Instructions to follow:
Wherever "github" occurs in the entries, copy the line that holds it.

Items from a data source
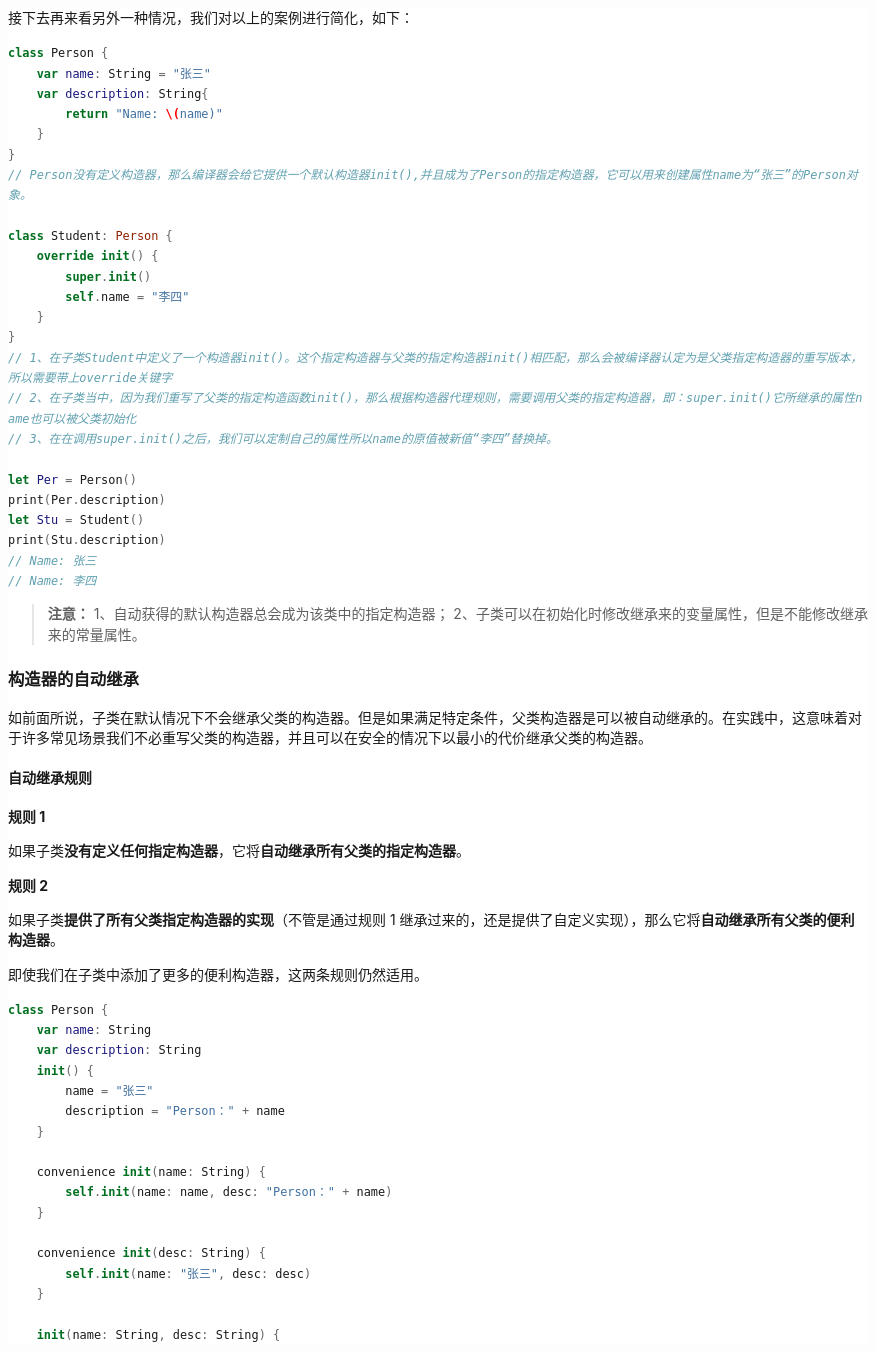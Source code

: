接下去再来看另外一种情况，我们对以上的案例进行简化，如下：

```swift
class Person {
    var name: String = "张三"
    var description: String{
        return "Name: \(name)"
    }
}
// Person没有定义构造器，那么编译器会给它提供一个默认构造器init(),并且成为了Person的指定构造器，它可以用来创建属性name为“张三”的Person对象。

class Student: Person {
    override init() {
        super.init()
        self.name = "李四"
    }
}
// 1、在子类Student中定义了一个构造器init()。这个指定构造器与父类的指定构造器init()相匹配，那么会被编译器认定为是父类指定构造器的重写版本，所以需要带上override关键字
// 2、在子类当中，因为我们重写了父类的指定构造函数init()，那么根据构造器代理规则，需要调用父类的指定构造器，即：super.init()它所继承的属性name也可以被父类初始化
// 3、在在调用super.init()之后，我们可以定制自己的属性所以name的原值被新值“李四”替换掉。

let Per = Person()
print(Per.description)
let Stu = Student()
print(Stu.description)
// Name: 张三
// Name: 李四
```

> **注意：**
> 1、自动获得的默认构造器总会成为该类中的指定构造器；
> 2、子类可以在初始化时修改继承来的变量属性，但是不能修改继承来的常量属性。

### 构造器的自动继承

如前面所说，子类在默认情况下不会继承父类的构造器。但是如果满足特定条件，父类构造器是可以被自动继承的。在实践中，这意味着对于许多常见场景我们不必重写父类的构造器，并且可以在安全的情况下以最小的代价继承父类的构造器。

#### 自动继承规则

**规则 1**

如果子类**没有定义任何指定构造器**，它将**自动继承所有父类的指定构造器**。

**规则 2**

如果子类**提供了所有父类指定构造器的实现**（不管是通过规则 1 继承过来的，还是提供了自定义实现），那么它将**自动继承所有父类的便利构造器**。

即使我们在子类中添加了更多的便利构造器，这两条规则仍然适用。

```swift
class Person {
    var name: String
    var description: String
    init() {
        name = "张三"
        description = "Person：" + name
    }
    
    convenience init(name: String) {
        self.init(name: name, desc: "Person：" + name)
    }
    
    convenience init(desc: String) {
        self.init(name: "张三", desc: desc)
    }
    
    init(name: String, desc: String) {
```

==

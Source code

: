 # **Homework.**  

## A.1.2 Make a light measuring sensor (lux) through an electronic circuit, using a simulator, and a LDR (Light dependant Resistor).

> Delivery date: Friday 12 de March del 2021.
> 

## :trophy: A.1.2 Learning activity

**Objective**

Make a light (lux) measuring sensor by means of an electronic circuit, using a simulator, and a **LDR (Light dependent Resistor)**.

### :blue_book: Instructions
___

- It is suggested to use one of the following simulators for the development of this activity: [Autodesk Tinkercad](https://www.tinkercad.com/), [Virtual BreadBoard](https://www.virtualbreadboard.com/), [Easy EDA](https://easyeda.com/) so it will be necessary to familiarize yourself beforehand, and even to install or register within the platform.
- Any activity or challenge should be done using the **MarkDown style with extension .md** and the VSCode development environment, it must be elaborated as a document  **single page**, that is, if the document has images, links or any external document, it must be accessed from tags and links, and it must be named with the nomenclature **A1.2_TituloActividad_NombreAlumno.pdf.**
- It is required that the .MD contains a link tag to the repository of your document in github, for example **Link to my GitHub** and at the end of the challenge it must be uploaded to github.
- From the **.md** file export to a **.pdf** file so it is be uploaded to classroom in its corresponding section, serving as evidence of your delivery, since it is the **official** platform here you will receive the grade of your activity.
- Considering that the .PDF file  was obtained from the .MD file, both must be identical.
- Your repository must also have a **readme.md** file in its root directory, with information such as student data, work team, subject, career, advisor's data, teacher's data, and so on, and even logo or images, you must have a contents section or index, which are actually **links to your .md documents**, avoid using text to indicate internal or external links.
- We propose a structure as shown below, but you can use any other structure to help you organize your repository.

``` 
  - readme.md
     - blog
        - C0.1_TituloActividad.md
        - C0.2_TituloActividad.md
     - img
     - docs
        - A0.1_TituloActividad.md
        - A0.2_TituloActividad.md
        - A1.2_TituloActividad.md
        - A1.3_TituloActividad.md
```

---

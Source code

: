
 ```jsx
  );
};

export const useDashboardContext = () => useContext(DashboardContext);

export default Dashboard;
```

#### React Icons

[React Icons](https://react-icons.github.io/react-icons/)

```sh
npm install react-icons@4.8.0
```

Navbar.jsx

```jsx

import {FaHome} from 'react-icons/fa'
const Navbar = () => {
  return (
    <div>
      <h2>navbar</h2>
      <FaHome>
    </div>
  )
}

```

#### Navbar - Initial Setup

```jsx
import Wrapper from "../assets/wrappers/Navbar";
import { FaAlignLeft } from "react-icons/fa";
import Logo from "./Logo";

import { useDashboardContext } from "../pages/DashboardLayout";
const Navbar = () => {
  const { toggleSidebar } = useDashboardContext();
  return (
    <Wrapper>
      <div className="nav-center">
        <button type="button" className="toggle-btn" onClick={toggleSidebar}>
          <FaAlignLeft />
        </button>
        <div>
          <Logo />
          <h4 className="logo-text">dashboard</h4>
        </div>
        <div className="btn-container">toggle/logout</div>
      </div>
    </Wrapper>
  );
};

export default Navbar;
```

Response to this task:
- It is required that the .MD contains a link tag to the repository of your document in github, for example **Link to my GitHub** and at the end of the challenge it must be uploaded to github.
[React Icons](https://react-icons.github.io/react-icons/)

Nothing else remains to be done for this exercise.